- _WORK INSTRUCTIONS_: Repeat the entries. Each one must match exactly.
____ DATASET ENTRIES
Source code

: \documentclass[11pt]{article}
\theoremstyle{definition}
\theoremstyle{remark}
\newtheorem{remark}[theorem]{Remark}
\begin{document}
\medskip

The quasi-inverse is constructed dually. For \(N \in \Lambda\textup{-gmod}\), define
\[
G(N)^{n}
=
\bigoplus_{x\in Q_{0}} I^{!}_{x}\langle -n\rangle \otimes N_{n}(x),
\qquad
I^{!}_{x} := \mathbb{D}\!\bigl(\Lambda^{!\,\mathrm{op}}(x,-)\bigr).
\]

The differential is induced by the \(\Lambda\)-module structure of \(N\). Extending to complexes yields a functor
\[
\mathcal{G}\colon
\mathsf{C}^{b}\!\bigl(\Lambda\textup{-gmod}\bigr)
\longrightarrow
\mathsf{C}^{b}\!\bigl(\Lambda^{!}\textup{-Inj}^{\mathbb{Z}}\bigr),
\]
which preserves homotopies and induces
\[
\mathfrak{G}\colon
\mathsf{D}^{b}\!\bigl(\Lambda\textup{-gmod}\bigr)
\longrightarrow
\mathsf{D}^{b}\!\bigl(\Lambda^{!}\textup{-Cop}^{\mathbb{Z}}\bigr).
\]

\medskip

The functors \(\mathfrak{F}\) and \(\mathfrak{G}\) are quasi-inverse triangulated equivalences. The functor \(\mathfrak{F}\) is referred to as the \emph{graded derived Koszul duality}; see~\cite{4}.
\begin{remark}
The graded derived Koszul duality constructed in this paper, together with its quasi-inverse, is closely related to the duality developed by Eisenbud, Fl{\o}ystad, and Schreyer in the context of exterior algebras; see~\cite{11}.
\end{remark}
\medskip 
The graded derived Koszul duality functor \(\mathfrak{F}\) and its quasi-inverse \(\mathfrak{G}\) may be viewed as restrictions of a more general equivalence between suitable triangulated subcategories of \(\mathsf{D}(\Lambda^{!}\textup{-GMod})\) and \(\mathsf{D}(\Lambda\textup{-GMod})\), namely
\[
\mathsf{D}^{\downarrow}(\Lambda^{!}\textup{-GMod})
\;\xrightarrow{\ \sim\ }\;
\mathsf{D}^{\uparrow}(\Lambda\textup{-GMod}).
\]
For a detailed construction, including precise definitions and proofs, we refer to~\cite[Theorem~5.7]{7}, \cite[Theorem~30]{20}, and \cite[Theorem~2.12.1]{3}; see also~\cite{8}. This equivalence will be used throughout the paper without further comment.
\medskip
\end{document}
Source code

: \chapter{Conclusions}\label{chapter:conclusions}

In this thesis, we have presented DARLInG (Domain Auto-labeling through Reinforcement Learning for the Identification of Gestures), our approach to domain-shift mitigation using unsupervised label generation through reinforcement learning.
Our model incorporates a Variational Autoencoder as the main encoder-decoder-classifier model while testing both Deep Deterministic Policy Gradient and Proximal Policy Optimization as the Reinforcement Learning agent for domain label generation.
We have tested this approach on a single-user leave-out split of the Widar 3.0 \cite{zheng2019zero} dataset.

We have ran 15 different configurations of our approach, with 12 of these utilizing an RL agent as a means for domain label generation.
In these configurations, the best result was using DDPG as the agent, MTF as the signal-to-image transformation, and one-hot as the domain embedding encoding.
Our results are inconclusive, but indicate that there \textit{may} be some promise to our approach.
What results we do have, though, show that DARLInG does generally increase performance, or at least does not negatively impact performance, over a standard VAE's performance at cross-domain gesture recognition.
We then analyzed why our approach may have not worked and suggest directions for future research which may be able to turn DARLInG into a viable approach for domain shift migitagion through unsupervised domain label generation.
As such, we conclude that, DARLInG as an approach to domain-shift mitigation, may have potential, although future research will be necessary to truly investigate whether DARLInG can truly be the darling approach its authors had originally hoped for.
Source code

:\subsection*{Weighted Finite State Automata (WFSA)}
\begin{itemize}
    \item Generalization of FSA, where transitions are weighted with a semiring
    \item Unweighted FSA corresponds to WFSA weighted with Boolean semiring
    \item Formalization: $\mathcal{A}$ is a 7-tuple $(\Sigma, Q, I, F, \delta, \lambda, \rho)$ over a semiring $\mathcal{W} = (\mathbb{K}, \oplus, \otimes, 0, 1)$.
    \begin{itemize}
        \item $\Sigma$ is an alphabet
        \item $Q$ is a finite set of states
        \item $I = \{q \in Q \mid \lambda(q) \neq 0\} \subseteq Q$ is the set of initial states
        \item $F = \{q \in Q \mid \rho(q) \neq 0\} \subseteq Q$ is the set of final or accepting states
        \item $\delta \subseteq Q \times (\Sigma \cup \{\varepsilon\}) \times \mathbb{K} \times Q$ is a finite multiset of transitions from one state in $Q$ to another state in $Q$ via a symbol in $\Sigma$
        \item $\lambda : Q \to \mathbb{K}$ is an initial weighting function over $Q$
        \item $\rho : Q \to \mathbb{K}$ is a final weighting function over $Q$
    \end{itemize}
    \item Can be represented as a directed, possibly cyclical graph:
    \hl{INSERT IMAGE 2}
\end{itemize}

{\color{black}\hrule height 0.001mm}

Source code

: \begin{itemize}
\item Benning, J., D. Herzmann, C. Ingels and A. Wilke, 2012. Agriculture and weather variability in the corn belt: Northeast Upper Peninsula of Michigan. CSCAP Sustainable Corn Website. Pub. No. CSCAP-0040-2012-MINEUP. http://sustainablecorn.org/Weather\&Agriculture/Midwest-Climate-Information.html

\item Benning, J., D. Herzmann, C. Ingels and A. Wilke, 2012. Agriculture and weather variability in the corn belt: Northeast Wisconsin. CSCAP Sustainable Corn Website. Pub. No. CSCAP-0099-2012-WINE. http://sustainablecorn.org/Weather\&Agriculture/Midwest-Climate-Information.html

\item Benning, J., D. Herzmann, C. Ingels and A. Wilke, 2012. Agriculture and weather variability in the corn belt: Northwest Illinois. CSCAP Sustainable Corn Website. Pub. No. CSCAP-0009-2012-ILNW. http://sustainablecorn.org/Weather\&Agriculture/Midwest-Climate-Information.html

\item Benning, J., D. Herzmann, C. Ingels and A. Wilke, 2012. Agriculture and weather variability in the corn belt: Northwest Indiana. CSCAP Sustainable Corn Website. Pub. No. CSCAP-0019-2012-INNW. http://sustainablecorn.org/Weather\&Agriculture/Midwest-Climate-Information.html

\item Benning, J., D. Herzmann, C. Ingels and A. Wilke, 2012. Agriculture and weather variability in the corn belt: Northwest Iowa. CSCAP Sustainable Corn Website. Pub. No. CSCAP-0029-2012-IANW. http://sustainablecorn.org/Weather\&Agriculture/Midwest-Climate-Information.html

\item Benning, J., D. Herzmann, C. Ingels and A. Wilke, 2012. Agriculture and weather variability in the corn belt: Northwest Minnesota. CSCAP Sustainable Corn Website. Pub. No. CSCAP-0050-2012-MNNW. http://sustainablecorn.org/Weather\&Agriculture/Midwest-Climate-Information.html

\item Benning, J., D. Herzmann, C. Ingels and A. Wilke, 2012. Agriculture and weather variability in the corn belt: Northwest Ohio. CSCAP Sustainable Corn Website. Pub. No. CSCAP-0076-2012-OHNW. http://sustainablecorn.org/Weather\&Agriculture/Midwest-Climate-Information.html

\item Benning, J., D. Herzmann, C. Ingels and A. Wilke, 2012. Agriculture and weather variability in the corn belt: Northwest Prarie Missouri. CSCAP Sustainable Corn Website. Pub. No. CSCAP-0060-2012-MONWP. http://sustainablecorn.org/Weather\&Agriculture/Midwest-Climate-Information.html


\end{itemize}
________
- _RESPONSE TO THE EXERCISE_:
Source code

: \documentclass[11pt]{article}
\theoremstyle{definition}
\theoremstyle{remark}
\newtheorem{remark}[theorem]{Remark}
\begin{document}
\medskip

The quasi-inverse is constructed dually. For \(N \in \Lambda\textup{-gmod}\), define
\[
G(N)^{n}
=
\bigoplus_{x\in Q_{0}} I^{!}_{x}\langle -n\rangle \otimes N_{n}(x),
\qquad
I^{!}_{x} := \mathbb{D}\!\bigl(\Lambda^{!\,\mathrm{op}}(x,-)\bigr).
\]

The differential is induced by the \(\Lambda\)-module structure of \(N\). Extending to complexes yields a functor
\[
\mathcal{G}\colon
\mathsf{C}^{b}\!\bigl(\Lambda\textup{-gmod}\bigr)
\longrightarrow
\mathsf{C}^{b}\!\bigl(\Lambda^{!}\textup{-Inj}^{\mathbb{Z}}\bigr),
\]
which preserves homotopies and induces
\[
\mathfrak{G}\colon
\mathsf{D}^{b}\!\bigl(\Lambda\textup{-gmod}\bigr)
\longrightarrow
\mathsf{D}^{b}\!\bigl(\Lambda^{!}\textup{-Cop}^{\mathbb{Z}}\bigr).
\]

\medskip

The functors \(\mathfrak{F}\) and \(\mathfrak{G}\) are quasi-inverse triangulated equivalences. The functor \(\mathfrak{F}\) is referred to as the \emph{graded derived Koszul duality}; see~\cite{4}.
\begin{remark}
The graded derived Koszul duality constructed in this paper, together with its quasi-inverse, is closely related to the duality developed by Eisenbud, Fl{\o}ystad, and Schreyer in the context of exterior algebras; see~\cite{11}.
\end{remark}
\medskip 
The graded derived Koszul duality functor \(\mathfrak{F}\) and its quasi-inverse \(\mathfrak{G}\) may be viewed as restrictions of a more general equivalence between suitable triangulated subcategories of \(\mathsf{D}(\Lambda^{!}\textup{-GMod})\) and \(\mathsf{D}(\Lambda\textup{-GMod})\), namely
\[
\mathsf{D}^{\downarrow}(\Lambda^{!}\textup{-GMod})
\;\xrightarrow{\ \sim\ }\;
\mathsf{D}^{\uparrow}(\Lambda\textup{-GMod}).
\]
For a detailed construction, including precise definitions and proofs, we refer to~\cite[Theorem~5.7]{7}, \cite[Theorem~30]{20}, and \cite[Theorem~2.12.1]{3}; see also~\cite{8}. This equivalence will be used throughout the paper without further comment.
\medskip
\end{document}
Source code

: \chapter{Conclusions}\label{chapter:conclusions}

In this thesis, we have presented DARLInG (Domain Auto-labeling through Reinforcement Learning for the Identification of Gestures), our approach to domain-shift mitigation using unsupervised label generation through reinforcement learning.
Our model incorporates a Variational Autoencoder as the main encoder-decoder-classifier model while testing both Deep Deterministic Policy Gradient and Proximal Policy Optimization as the Reinforcement Learning agent for domain label generation.
We have tested this approach on a single-user leave-out split of the Widar 3.0 \cite{zheng2019zero} dataset.

We have ran 15 different configurations of our approach, with 12 of these utilizing an RL agent as a means for domain label generation.
In these configurations, the best result was using DDPG as the agent, MTF as the signal-to-image transformation, and one-hot as the domain embedding encoding.
Our results are inconclusive, but indicate that there \textit{may} be some promise to our approach.
What results we do have, though, show that DARLInG does generally increase performance, or at least does not negatively impact performance, over a standard VAE's performance at cross-domain gesture recognition.
We then analyzed why our approach may have not worked and suggest directions for future research which may be able to turn DARLInG into a viable approach for domain shift migitagion through unsupervised domain label generation.
As such, we conclude that, DARLInG as an approach to domain-shift mitigation, may have potential, although future research will be necessary to truly investigate whether DARLInG can truly be the darling approach its authors had originally hoped for.
Source code

:\subsection*{Weighted Finite State Automata (WFSA)}
\begin{itemize}
    \item Generalization of FSA, where transitions are weighted with a semiring
    \item Unweighted FSA corresponds to WFSA weighted with Boolean semiring
    \item Formalization: $\mathcal{A}$ is a 7-tuple $(\Sigma, Q, I, F, \delta, \lambda, \rho)$ over a semiring $\mathcal{W} = (\mathbb{K}, \oplus, \otimes, 0, 1)$.
    \begin{itemize}
        \item $\Sigma$ is an alphabet
        \item $Q$ is a finite set of states
        \item $I = \{q \in Q \mid \lambda(q) \neq 0\} \subseteq Q$ is the set of initial states
        \item $F = \{q \in Q \mid \rho(q) \neq 0\} \subseteq Q$ is the set of final or accepting states
        \item $\delta \subseteq Q \times (\Sigma \cup \{\varepsilon\}) \times \mathbb{K} \times Q$ is a finite multiset of transitions from one state in $Q$ to another state in $Q$ via a symbol in $\Sigma$
        \item $\lambda : Q \to \mathbb{K}$ is an initial weighting function over $Q$
        \item $\rho : Q \to \mathbb{K}$ is a final weighting function over $Q$
    \end{itemize}
    \item Can be represented as a directed, possibly cyclical graph:
    \hl{INSERT IMAGE 2}
\end{itemize}

{\color{black}\hrule height 0.001mm}

Source code

: \begin{itemize}
\item Benning, J., D. Herzmann, C. Ingels and A. Wilke, 2012. Agriculture and weather variability in the corn belt: Northeast Upper Peninsula of Michigan. CSCAP Sustainable Corn Website. Pub. No. CSCAP-0040-2012-MINEUP. http://sustainablecorn.org/Weather\&Agriculture/Midwest-Climate-Information.html

\item Benning, J., D. Herzmann, C. Ingels and A. Wilke, 2012. Agriculture and weather variability in the corn belt: Northeast Wisconsin. CSCAP Sustainable Corn Website. Pub. No. CSCAP-0099-2012-WINE. http://sustainablecorn.org/Weather\&Agriculture/Midwest-Climate-Information.html

\item Benning, J., D. Herzmann, C. Ingels and A. Wilke, 2012. Agriculture and weather variability in the corn belt: Northwest Illinois. CSCAP Sustainable Corn Website. Pub. No. CSCAP-0009-2012-ILNW. http://sustainablecorn.org/Weather\&Agriculture/Midwest-Climate-Information.html

\item Benning, J., D. Herzmann, C. Ingels and A. Wilke, 2012. Agriculture and weather variability in the corn belt: Northwest Indiana. CSCAP Sustainable Corn Website. Pub. No. CSCAP-0019-2012-INNW. http://sustainablecorn.org/Weather\&Agriculture/Midwest-Climate-Information.html

\item Benning, J., D. Herzmann, C. Ingels and A. Wilke, 2012. Agriculture and weather variability in the corn belt: Northwest Iowa. CSCAP Sustainable Corn Website. Pub. No. CSCAP-0029-2012-IANW. http://sustainablecorn.org/Weather\&Agriculture/Midwest-Climate-Information.html

\item Benning, J., D. Herzmann, C. Ingels and A. Wilke, 2012. Agriculture and weather variability in the corn belt: Northwest Minnesota. CSCAP Sustainable Corn Website. Pub. No. CSCAP-0050-2012-MNNW. http://sustainablecorn.org/Weather\&Agriculture/Midwest-Climate-Information.html

\item Benning, J., D. Herzmann, C. Ingels and A. Wilke, 2012. Agriculture and weather variability in the corn belt: Northwest Ohio. CSCAP Sustainable Corn Website. Pub. No. CSCAP-0076-2012-OHNW. http://sustainablecorn.org/Weather\&Agriculture/Midwest-Climate-Information.html

\item Benning, J., D. Herzmann, C. Ingels and A. Wilke, 2012. Agriculture and weather variability in the corn belt: Northwest Prarie Missouri. CSCAP Sustainable Corn Website. Pub. No. CSCAP-0060-2012-MONWP. http://sustainablecorn.org/Weather\&Agriculture/Midwest-Climate-Information.html


\end{itemize}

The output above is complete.